My grandmother was a highly educated woman and an avid reader. Sadly, she developed glaucoma, and lost her eyesight in her 60s. I used to go down to the Texas State Library and pick up books on records for her. No, not books on tape—books on vinyl! They were heavy, clumsy, and annoyingly scratched. Moreover, the choice of subject matter was absurdly limited to biographies of long-dead historical figures, obscure (but sincere!) religious tracts, books on etiquette, and the occasional Pearl Buck novel (for light reading). It was depressing, and worse, it was boring. There was no way to request more interesting (or more recent!) books for her, so she dwindled into dozing and listening to soap operas on the TV for the last twenty years of her life. If she couldn’t listen to it on TV, it wasn’t readily available for her.

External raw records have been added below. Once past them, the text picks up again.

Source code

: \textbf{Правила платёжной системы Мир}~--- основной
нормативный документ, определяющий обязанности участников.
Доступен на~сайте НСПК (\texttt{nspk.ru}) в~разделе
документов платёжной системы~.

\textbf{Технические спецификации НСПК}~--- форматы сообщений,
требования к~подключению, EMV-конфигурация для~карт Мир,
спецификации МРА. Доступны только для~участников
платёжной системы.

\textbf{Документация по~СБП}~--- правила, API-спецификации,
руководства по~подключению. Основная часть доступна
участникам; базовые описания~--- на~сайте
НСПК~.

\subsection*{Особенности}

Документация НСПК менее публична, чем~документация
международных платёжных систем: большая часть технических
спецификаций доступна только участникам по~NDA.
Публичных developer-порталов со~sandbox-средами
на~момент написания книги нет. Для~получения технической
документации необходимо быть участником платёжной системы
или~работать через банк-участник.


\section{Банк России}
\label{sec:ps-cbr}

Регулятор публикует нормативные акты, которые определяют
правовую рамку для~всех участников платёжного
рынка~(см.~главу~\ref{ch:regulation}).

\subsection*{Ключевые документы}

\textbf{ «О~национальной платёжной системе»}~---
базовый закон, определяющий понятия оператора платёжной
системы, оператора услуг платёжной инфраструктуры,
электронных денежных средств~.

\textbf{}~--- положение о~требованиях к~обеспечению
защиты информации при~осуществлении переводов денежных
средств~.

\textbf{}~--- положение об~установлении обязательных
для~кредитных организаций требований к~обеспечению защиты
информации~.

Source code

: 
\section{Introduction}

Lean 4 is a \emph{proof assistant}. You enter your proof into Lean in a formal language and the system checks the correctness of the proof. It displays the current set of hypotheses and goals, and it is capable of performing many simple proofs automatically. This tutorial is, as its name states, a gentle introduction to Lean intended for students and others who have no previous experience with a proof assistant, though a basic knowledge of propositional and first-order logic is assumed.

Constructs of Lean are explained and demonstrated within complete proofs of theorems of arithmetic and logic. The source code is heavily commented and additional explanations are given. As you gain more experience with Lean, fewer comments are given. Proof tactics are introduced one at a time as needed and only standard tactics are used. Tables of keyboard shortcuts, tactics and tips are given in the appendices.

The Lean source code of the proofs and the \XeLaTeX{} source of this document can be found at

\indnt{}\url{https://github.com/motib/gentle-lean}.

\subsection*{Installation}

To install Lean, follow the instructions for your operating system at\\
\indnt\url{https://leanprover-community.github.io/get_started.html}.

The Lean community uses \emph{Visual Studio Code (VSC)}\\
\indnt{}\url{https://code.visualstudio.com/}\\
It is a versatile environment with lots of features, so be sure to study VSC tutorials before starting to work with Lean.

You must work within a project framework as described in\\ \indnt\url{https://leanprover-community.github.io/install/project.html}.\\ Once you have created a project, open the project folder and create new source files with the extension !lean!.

Like my grandmother, I have always been a reader. By the third grade, I had read every book in our elementary school library, though I definitely missed some of the nuances in Gone With the Wind! As a young adult, I was the kind of person who took ten books along to read on a trip, just in case we got stuck somewhere. Now, I have over five thousand (seriously!) books on my iPad/Kindle, because you just never know what you’re going to want to read! I have eclectic tastes in literature. If I find an author I like, I want to read everything he/she wrote. If I like the first book in a series, I want to read the whole series, and I don’t want to wait! I unapologetically read racy romance books (sexy vampires!), but I’m also working on reading a biography of every president (I read Bill Clinton’s first!).
As I’ve grown older, my vision has changed and is not what it used to be, as my grandmother’s eye problems seem to run in the family. I don’t expect to be seriously vision-impaired, but it certainly makes me think, “What if I couldn’t read?”
In my grandmother’s day, well-meaning people picked her reading material. Can you imagine the number of hours it took volunteers reading for the blind to finish just one book? The books they chose had to be not only appropriate for a wide range of readers, but also politically correct. About ten years ago, I discovered that, in many ways, nothing had changed. Many of the books I wanted to read were simply not available to people with disabilities. And this is because someone on a committee somewhere was deciding what is appropriate. To me, that feels like censorship. It surely isn’t equality of access!
I believe people should be able to read whatever they want to read—from history to urban fantasy to light romance, gory mysteries, current events, classics, paranormal, New York Times bestsellers, to inspirational books and, of course, sexy vampires.
Which brings me to Bookshare.
When I first discovered Bookshare, I realized that its members could choose what they wanted to read from any book in the collection. Technology had made it much faster to convert a standard book to an equivalent in an accessible format, and the Bookshare team was willing to add any book to the system, if someone volunteered to scan it. I was so excited. No censorship. No judgment.
It turned out, however, that many books still weren’t in the collection after all. Because the vast majority of its members are students, Bookshare was funded by grants to scan the books that students need for school. At first, I contributed to Bookshare books (not textbooks!) that I love and would want to be available to me if I were visually impaired. That was fun! But gradually, I began to realize that it wasn’t all about me. Thousands of others were out there, wishing for books that simply weren’t in the collection—yet. To me, not being able to read that book one wants is a bad thing.
I decided, therefore, to help increase the Bookshare collection by financially supporting the purchase, processing, and proofing of books that are requested by members and that are not covered by grants or otherwise made available directly as digital files by Bookshare publisher partners. If one person wants that book, that’s good enough for me.
You see, I realized that it isn’t about what I want to read, and it’s certainly not about what I think you ought to read. Rather, it’s about each individual member being able to read exactly what he or she wants. Today. Right now, by immediate download. Now that’s a good thing!